Go through the listing and copy each line with the string "docs".
■ ■ ■ ■ ■
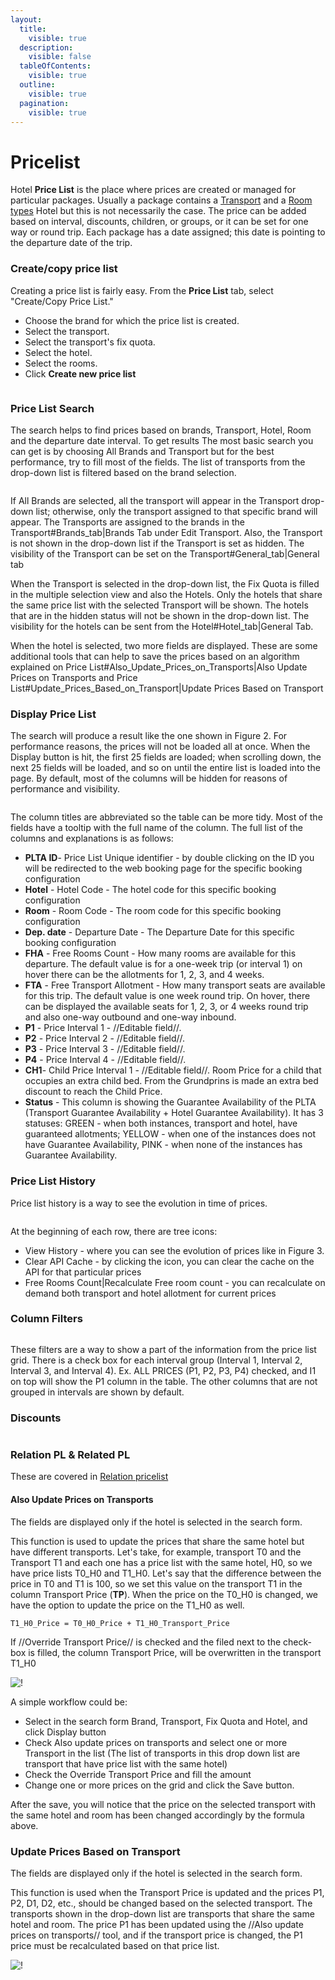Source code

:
 ```yaml
---
layout:
  title:
    visible: true
  description:
    visible: false
  tableOfContents:
    visible: true
  outline:
    visible: true
  pagination:
    visible: true
---
```


# Pricelist

Hotel **Price List** is the place where prices are created or managed for particular packages. Usually a package contains a [Transport](../transport/transport/) and a [Room types](../base-room-types.md) Hotel but this is not necessarily the case. The price can be added based on interval, discounts, children, or groups, or it can be set for one way or round trip. Each package has a date assigned; this date is pointing to the departure date of the trip.

### Create/copy price list <a href="#createcopy-price-list" id="createcopy-price-list"></a>

Creating a price list is fairly easy. From the **Price List** tab, select "Create/Copy Price List."

* Choose the brand for which the price list is created.
* Select the transport.
* Select the transport's fix quota.
* Select the hotel.
* Select the rooms.
* Click **Create new price list**

<figure><img src="../.gitbook/assets/image (29) (1) (1) (1).png" alt=""><figcaption></figcaption></figure>

### Price List Search <a href="#price-list-search" id="price-list-search"></a>

The search helps to find prices based on brands, Transport, Hotel, Room and the departure date interval. To get results The most basic search you can get is by choosing All Brands and Transport but for the best performance, try to fill most of the fields. The list of transports from the drop-down list is filtered based on the brand selection.

<figure><img src="../.gitbook/assets/image (30) (1) (1) (1).png" alt=""><figcaption></figcaption></figure>

If All Brands are selected, all the transport will appear in the Transport drop-down list; otherwise, only the transport assigned to that specific brand will appear. The Transports are assigned to the brands in the Transport#Brands\_tab|Brands Tab under Edit Transport. Also, the Transport is not shown in the drop-down list if the Transport is set as hidden. The visibility of the Transport can be set on the Transport#General\_tab|General tab

When the Transport is selected in the drop-down list, the Fix Quota is filled in the multiple selection view and also the Hotels. Only the hotels that share the same price list with the selected Transport will be shown. The hotels that are in the hidden status will not be shown in the drop-down list. The visibility for the hotels can be sent from the Hotel#Hotel\_tab|General Tab.

When the hotel is selected, two more fields are displayed. These are some additional tools that can help to save the prices based on an algorithm explained on Price List#Also\_Update\_Prices\_on\_Transports|Also Update Prices on Transports and Price List#Update\_Prices\_Based\_on\_Transport|Update Prices Based on Transport

### Display Price List <a href="#display-price-list" id="display-price-list"></a>

The search will produce a result like the one shown in Figure 2. For performance reasons, the prices will not be loaded all at once. When the Display button is hit, the first 25 fields are loaded; when scrolling down, the next 25 fields will be loaded, and so on until the entire list is loaded into the page. By default, most of the columns will be hidden for reasons of performance and visibility.

<figure><img src="../.gitbook/assets/image (31) (1) (1) (1).png" alt=""><figcaption></figcaption></figure>

The column titles are abbreviated so the table can be more tidy. Most of the fields have a tooltip with the full name of the column. The full list of the columns and explanations is as follows:

* **PLTA ID**- Price List Unique identifier - by double clicking on the ID you will be redirected to the web booking page for the specific booking configuration
* **Hotel** - Hotel Code - The hotel code for this specific booking configuration
* **Room** - Room Code - The room code for this specific booking configuration
* **Dep. date** - Departure Date - The Departure Date for this specific booking configuration
* **FHA** - Free Rooms Count - How many rooms are available for this departure. The default value is for a one-week trip (or interval 1) on hover there can be the allotments for 1, 2, 3, and 4 weeks.
* **FTA** - Free Transport Allotment - How many transport seats are available for this trip. The default value is one week round trip. On hover, there can be displayed the available seats for 1, 2, 3, or 4 weeks round trip and also one-way outbound and one-way inbound.
* **P1** - Price Interval 1 - //Editable field//.
* **P2** - Price Interval 2 - //Editable field//.
* **P3** - Price Interval 3 - //Editable field//.
* **P4** - Price Interval 4 - //Editable field//.
* **CH1**- Child Price Interval 1 - //Editable field//. Room Price for a child that occupies an extra child bed. From the Grundprins is made an extra bed discount to reach the Child Price.
* **Status** - This column is showing the Guarantee Availability of the PLTA (Transport Guarantee Availability + Hotel Guarantee Availability). It has 3 statuses: GREEN - when both instances, transport and hotel, have guaranteed allotments; YELLOW - when one of the instances does not have Guarantee Availability, PINK - when none of the instances has Guarantee Availability.

### Price List History <a href="#price-list-history" id="price-list-history"></a>

Price list history is a way to see the evolution in time of prices.

<figure><img src="../.gitbook/assets/image (32) (1) (1).png" alt=""><figcaption></figcaption></figure>

At the beginning of each row, there are tree icons:

* View History - where you can see the evolution of prices like in Figure 3.
* Clear API Cache - by clicking the icon, you can clear the cache on the API for that particular prices
* Free Rooms Count|Recalculate Free room count - you can recalculate on demand both transport and hotel allotment for current prices

### Column Filters <a href="#column-filters" id="column-filters"></a>

<figure><img src="../.gitbook/assets/image (33) (1) (1).png" alt=""><figcaption></figcaption></figure>

These filters are a way to show a part of the information from the price list grid. There is a check box for each interval group (Interval 1, Interval 2, Interval 3, and Interval 4). Ex. ALL PRICES (P1, P2, P3, P4) checked, and I1 on top will show the P1 column in the table. The other columns that are not grouped in intervals are shown by default.

### Discounts <a href="#discounts" id="discounts"></a>

<figure><img src="../.gitbook/assets/image (34) (1) (1).png" alt=""><figcaption></figcaption></figure>

### Relation PL & Related PL <a href="#relation-pl--related-pl" id="relation-pl--related-pl"></a>

These are covered in [Relation pricelist](page-6.md#relation-pl--related-pl)

#### Also Update Prices on Transports <a href="#also-update-prices-on-transports" id="also-update-prices-on-transports"></a>

The fields are displayed only if the hotel is selected in the search form.

This function is used to update the prices that share the same hotel but have different transports. Let's take, for example, transport T0 and the Transport T1 and each one has a price list with the same hotel, H0, so we have price lists T0\_H0 and T1\_H0. Let's say that the difference between the price in T0 and T1 is 100, so we set this value on the transport T1 in the column Transport Price (**TP**). When the price on the T0\_H0 is changed, we have the option to update the price on the T1\_H0 as well.

`T1_H0_Price = T0_H0_Price + T1_H0_Transport_Price`

If //Override Transport Price// is checked and the filed next to the check-box is filled, the column Transport Price, will be overwritten in the transport T1\_H0

![!](https://docs.tourpaq.com/assets/images/updatePriceOnTransports-2ce165a0ee01856d1fa742c9bdb84fb1.png)

A simple workflow could be:

* Select in the search form Brand, Transport, Fix Quota and Hotel, and click Display button
* Check Also update prices on transports and select one or more Transport in the list (The list of transports in this drop down list are transport that have price list with the same hotel)
* Check the Override Transport Price and fill the amount
* Change one or more prices on the grid and click the Save button.

After the save, you will notice that the price on the selected transport with the same hotel and room has been changed accordingly by the formula above.

### Update Prices Based on Transport <a href="#update-prices-based-on-transport" id="update-prices-based-on-transport"></a>

The fields are displayed only if the hotel is selected in the search form.

This function is used when the Transport Price is updated and the prices P1, P2, D1, D2, etc., should be changed based on the selected transport. The transports shown in the drop-down list are transports that share the same hotel and room. The price P1 has been updated using the //Also update prices on transports// tool, and if the transport price is changed, the P1 price must be recalculated based on that price list.

![!](https://docs.tourpaq.com/assets/images/updatePriceBasedOnTransport-b76eb367aade9faa3c6b2428cdd5760c.png)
■ ■ ■ ■ ■
** Response to this exercise **
![!](https://docs.tourpaq.com/assets/images/updatePriceOnTransports-2ce165a0ee01856d1fa742c9bdb84fb1.png)
![!](https://docs.tourpaq.com/assets/images/updatePriceBasedOnTransport-b76eb367aade9faa3c6b2428cdd5760c.png)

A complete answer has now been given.